Kocaeli’de dokumanın en önemli dallarından biri şüphesiz halı dokumacılığıdır. Hereke halıları kirkitli dokuma türünün havlı tekniği içinde değerlendirilmektedir. Hereke’nin ipek halıları dünyaca ün salmıştır. Hereke halılarımızın; ipek halısı, yün halısı, ipekyün halısı olarak üç çeşidi de coğrafi işaret almıştır. Çin “Herereke” adını verdiği bir yerleşim yerinde Hereke İpek halısının taklidini yapmaktadır.
Örmecilik
Bitkisel örücülük tabiatta bitkilerin saplarını, soyulmuş ya da kabuklu ince dallarını ve yapraklarını doğrudan; kalın dallarını ise boyunca yarıp ince şeritler haline getirdikten sonra çeşitli biçimlerde örme ve değerlendirme işlemine denilmektedir.

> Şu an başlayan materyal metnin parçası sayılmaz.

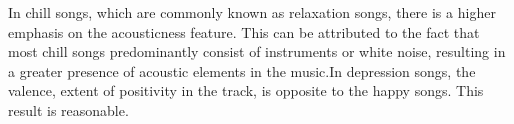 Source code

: \documentclass{article}
\begin{document}
In chill songs, which are commonly known as relaxation songs, there is a higher emphasis on the acousticness feature. This can be attributed to the fact that most chill songs predominantly consist of instruments or white noise, resulting in a greater presence of acoustic elements in the music.In depression songs, the valence, extent of positivity in the track, is opposite to the happy songs. This result is reasonable. 

\newpage












\end{document}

Bu teknikle sepet, çit, hasır örülür süpürge bağlanır.
Sepetçilik
Ağaç dalları, saz, kamış, buğday sapı gibi malzemelerle örülerek üretilen saplı, sapsız, kulplu kaplara sepet, bunları üretenlere de sepetçi denir. Kimi zaman içine koyulanlara göre sele sepeti, çamaşır sepeti, küfe gibi isimler de alır. Sepet üretiminde temel malzeme olan ağaç dallarından ince uzun şeritler çıkarılır. İstenen biçimde dikey dallar aracılığıyla oluşturulan sepet, iskeletinin alt kısmından başlayarak üst kısma doğru birbiri arasından geçirilen şeritlerle dairesel olarak örülür. Örülen kısımlar tokmakla sıkıştırılır. Kandıra Beylerbeyi köyünde Kadem Usta Sepet örücülüğü yapmaktadır.

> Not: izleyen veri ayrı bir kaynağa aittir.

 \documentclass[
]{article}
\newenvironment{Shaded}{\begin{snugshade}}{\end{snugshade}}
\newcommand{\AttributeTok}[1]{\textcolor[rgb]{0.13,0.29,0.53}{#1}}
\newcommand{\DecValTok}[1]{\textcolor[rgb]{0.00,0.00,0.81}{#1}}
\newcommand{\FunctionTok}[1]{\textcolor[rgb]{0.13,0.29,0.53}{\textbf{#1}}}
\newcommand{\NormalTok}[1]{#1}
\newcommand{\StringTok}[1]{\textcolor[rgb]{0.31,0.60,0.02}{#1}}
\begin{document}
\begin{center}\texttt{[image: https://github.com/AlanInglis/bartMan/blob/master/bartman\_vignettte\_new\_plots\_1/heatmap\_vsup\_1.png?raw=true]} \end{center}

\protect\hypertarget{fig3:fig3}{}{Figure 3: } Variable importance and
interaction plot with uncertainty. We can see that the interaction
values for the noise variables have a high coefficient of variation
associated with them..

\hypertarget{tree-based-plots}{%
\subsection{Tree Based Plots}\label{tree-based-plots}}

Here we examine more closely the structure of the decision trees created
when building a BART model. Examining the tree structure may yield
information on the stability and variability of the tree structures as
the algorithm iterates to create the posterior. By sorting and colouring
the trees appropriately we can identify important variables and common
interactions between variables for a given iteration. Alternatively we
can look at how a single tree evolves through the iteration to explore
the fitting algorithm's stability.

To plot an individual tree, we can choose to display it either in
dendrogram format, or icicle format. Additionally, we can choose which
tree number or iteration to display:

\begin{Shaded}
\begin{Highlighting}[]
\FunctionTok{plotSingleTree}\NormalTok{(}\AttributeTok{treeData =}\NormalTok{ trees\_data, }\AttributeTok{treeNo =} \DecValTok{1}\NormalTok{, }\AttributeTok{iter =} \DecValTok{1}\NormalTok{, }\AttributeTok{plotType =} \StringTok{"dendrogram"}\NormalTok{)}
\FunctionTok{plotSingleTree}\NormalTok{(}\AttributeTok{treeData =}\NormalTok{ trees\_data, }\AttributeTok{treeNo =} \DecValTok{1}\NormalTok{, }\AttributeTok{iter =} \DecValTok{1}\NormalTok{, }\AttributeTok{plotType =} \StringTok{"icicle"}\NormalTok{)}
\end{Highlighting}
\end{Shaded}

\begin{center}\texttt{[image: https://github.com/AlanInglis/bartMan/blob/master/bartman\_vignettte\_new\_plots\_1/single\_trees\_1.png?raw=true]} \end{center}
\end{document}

Sepet örücülüğünde %80 oranında kestane ağacı geri kalanında fındık ağacı kullanılır. Fındığın sadece dış kabukları kullanılmaktadır. 5cm çapında, 2.5-3 metre uzunluğunda kestane çubukları kullanılır. Çubuk uzunlamasına döner keser gibi yaprak-yaprak kesilir. Bir çubuktan 20 parça şerit çıkarılabilmektedir. Günde ancak 5 sepet örülebilr. Örücülük yapılan ürünler, büyükten küçüğe doğru; çit, küfe ve sepettir. Çit samanlıktan ahıra hayvanlara saman ve ot getirmek için kısa mesafelerde kullanılır. 90-100 cm derinliğin de 70-80 cm genişliğindedir. Küfe; saman çitinin bir küçüğüne denir. Tabanı düzdür. Bölgesine göre zeytin küfesi, gübre küfesi, fındık küfesi adını alır.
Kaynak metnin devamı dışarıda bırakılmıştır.